Victorian era novelist, George Eliot (pen name of Mary Ann Evans) once said, "Watch your own speech, and notice how it is guided by your less conscious purposes." What we say reveals who we are. Even simple, everyday speech errors tell us something about what's going on in our hearts and minds.

Matthew 12:34-37 says it this way:
"'...For the mouth speaks out of that which fills the heart. The good man brings out of his good treasure what is good; and the evil man brings out of his evil treasure what is evil. But I tell you that every careless word that people speak, they shall give an accounting for it in the day of
judgment. For by your words you will be justified, and by your words you will be condemned."'

What a standard God holds us to--"every careless word." What He is saying is every spoken word is very important for it reveals something about our inner hearts and minds, even that which is outside of conscious awareness. Every word is a window into one's soul, the essence of the person. Scary, huh? Yet, for those who deeply want to know themselves this is a main road of travel leading to the sure destination of self-understanding.

"Every careless word" also implies that we can and need to carefully listen to every single word people say and not quickly or prematurely dismiss their words as only a "slip of the tongue." We can trust that every word reveals some part of the heart. For example, on the presidential campaign trail Senator Obama revealed to Joe the plumber that he didn't want to (yet, going to) penalize the rich, but that "spreading the wealth is good for everybody." In an unprepared moment he unwittingly allowed us to see what is in his heart--a socialist philosophy, at the least.
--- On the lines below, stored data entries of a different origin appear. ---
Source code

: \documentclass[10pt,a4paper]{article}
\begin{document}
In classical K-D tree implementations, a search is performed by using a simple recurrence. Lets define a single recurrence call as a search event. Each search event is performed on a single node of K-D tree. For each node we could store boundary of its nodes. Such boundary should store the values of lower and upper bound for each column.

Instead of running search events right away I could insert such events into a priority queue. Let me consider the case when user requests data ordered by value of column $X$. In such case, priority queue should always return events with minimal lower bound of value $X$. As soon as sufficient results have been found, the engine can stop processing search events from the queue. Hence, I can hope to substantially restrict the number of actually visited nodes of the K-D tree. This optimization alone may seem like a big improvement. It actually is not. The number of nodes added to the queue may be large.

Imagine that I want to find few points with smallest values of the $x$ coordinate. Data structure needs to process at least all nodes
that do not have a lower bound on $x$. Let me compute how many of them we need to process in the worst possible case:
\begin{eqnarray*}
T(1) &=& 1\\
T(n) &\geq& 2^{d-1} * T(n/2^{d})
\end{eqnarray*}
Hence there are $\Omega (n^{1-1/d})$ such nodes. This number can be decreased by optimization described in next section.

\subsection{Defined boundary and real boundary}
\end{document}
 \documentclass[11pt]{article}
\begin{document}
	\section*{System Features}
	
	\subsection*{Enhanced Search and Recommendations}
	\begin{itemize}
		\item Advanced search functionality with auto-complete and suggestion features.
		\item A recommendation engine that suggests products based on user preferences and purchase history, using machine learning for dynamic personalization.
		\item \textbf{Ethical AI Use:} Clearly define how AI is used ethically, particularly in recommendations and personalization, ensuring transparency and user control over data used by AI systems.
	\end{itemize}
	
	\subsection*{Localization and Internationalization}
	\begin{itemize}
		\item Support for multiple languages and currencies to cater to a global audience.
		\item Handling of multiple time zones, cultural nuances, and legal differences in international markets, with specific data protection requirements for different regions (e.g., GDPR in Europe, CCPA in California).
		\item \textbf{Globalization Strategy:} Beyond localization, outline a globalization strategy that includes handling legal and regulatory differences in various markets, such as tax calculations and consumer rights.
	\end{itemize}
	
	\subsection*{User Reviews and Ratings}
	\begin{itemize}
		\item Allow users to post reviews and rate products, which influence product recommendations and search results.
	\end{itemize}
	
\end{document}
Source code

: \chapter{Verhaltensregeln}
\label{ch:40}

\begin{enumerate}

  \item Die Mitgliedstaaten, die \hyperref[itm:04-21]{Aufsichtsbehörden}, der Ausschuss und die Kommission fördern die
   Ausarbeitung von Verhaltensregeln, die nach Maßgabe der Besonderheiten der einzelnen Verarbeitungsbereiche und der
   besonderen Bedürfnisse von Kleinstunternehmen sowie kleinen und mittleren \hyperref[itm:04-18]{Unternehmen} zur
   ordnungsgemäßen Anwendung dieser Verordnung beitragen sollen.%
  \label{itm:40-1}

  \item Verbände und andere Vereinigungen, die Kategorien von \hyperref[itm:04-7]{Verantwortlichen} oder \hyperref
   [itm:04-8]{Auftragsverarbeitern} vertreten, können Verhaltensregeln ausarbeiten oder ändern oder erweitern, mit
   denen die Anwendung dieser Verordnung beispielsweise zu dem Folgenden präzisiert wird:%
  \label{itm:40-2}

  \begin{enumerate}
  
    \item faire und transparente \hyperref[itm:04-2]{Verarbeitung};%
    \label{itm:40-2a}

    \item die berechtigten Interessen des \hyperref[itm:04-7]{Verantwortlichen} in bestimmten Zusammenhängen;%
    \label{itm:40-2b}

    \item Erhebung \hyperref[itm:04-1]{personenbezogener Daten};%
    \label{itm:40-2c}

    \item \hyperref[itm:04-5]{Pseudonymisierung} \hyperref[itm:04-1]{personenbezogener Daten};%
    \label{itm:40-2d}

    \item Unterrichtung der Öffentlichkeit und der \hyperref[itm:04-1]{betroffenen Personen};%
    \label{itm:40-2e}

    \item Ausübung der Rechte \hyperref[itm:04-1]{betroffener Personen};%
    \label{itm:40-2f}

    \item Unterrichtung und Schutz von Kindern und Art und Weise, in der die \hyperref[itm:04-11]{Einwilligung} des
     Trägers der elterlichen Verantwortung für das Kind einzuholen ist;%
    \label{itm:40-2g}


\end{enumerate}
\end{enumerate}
Insight-oriented therapists, like myself, say we need to listen with a third ear. It means we are looking beyond the spoken words to intended meanings, conscious or not, and saying what has not been said. To illustrate, a woman who says her husband is selfish can mean several things. "Selfish" may be an accurate descriptor, but one other possible understanding is, "I feel rejected because he doesn't give me the time of day." If she has a history of being neglected or abandoned in her relationships, then the third ear has picked up an accurate and important interpretation. To properly discern, first listen to the spoken words and then evaluate what underlies the words by watching nonverbal communication and searching a person's history. When you find matches and consistences in two of these areas, you can have reasonable confidence in the accuracy of your view; in three of these areas, you can be very confident.

We all need to practice listening to every actual and intended word coming from ourselves and others, especially those close to us. Doing so helps us check out our beliefs about them, assist in identifying thoughts and feelings and deepen all our relationships. All of us want to be understood and most of us value self-understanding. We fear and treasure those who have this developed ability.